» SOURCE DATA:
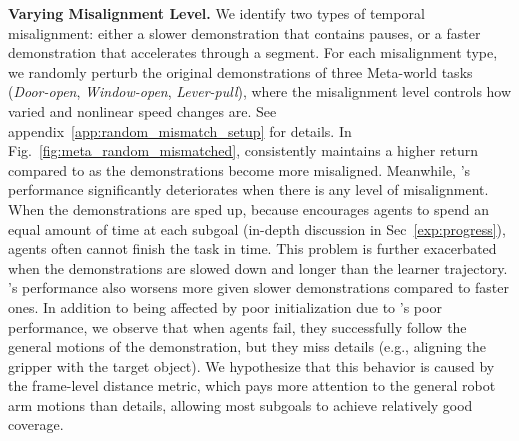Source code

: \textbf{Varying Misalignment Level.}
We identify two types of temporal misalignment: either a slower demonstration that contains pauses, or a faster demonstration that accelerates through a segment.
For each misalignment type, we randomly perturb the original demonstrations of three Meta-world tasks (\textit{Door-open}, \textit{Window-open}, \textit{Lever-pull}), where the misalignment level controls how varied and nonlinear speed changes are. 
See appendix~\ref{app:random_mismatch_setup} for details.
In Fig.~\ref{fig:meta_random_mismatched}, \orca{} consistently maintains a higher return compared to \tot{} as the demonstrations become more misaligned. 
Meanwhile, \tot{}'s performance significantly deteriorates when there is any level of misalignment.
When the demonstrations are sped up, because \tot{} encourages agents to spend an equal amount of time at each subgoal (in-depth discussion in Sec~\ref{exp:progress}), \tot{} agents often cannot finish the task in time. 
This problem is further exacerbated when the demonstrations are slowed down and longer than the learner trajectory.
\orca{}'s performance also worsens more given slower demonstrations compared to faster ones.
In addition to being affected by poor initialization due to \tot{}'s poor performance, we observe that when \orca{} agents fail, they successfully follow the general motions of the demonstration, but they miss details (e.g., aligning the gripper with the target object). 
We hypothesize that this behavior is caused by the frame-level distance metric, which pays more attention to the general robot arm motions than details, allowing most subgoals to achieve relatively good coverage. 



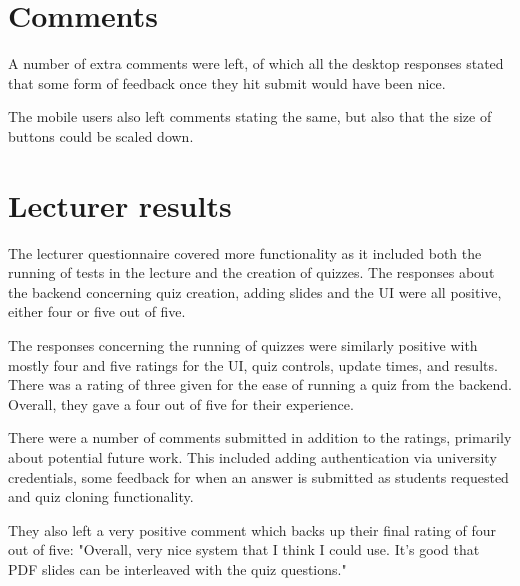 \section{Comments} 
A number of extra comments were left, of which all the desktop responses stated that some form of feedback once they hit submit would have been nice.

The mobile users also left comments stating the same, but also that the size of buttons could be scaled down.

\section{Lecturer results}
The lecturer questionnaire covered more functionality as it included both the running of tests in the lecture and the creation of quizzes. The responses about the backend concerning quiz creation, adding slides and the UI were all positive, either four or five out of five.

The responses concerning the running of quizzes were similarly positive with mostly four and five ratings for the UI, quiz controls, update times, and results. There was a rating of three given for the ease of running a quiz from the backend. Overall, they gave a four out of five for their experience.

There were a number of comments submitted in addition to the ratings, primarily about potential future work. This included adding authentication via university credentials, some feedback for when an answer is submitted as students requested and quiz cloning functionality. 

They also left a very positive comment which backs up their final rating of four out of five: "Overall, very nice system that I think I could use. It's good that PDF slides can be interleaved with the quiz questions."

--

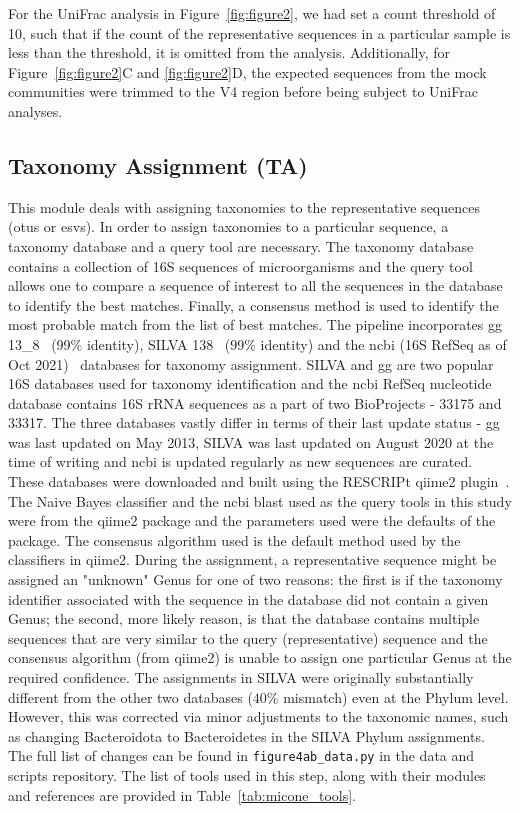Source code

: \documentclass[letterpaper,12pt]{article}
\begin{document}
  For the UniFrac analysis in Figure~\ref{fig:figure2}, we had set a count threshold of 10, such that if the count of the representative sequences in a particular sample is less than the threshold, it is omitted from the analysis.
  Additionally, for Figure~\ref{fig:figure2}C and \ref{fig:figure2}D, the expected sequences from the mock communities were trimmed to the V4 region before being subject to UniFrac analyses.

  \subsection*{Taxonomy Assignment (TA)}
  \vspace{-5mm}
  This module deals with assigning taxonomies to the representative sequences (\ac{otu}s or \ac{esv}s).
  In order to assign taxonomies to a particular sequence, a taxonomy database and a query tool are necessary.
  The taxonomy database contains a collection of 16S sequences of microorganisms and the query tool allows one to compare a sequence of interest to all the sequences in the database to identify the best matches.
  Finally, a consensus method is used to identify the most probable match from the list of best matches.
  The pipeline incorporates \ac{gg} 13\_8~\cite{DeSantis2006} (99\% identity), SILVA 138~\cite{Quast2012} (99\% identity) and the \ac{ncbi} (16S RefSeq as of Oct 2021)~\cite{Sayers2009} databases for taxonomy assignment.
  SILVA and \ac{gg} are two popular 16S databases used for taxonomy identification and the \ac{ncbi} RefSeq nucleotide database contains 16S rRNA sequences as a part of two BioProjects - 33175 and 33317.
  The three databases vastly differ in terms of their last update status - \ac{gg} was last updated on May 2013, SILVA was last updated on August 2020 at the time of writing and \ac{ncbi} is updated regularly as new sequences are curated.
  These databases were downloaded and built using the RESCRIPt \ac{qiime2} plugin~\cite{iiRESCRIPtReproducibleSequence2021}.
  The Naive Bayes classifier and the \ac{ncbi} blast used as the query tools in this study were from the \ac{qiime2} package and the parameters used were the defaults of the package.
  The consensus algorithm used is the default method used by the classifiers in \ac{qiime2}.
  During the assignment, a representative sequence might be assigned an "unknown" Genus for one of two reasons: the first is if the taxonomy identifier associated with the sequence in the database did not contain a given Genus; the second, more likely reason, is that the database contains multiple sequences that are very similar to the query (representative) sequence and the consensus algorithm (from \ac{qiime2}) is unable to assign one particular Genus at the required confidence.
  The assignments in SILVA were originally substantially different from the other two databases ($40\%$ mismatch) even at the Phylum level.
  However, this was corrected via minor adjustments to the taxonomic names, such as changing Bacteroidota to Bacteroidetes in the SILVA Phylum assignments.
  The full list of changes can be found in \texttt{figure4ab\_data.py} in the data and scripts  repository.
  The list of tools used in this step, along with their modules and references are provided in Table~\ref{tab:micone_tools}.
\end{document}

==

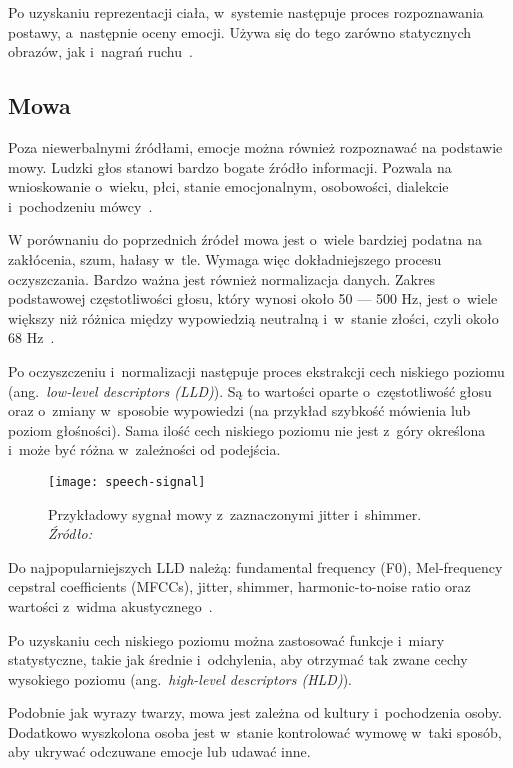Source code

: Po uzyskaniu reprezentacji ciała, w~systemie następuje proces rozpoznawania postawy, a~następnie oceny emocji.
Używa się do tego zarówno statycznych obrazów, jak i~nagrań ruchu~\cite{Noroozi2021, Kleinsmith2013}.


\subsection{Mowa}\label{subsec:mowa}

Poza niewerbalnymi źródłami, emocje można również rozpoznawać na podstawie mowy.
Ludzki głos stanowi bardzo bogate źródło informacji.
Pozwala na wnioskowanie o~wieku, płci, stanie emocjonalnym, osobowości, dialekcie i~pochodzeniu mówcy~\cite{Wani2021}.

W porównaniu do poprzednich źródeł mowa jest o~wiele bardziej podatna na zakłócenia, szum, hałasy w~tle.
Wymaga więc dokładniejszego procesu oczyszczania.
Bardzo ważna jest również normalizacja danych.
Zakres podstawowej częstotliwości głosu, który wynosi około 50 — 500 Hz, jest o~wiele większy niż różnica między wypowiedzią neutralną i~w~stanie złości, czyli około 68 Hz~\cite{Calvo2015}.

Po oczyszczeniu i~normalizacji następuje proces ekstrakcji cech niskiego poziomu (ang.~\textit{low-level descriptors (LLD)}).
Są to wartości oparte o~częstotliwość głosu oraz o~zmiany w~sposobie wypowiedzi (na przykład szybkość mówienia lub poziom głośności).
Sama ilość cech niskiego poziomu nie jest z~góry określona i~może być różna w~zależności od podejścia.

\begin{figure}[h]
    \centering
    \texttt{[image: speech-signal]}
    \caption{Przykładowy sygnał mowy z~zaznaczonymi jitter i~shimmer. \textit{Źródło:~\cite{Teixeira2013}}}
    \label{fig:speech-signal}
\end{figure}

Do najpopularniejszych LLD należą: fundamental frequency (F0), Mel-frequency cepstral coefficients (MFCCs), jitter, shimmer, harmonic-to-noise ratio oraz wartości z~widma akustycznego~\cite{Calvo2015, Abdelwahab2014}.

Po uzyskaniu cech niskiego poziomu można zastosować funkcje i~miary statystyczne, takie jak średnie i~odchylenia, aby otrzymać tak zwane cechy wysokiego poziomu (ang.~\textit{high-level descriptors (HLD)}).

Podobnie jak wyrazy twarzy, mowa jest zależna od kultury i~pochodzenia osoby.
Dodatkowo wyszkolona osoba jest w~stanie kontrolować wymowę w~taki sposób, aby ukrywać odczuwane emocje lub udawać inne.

» EXERCISE GOAL: Which lines of the data above contain "being"? Copy each one.

» EXERCISE RESULT:
In addition to being affected by poor initialization due to \tot{}'s poor performance, we observe that when \orca{} agents fail, they successfully follow the general motions of the demonstration, but they miss details (e.g., aligning the gripper with the target object). 
  Additionally, for Figure~\ref{fig:figure2}C and \ref{fig:figure2}D, the expected sequences from the mock communities were trimmed to the V4 region before being subject to UniFrac analyses.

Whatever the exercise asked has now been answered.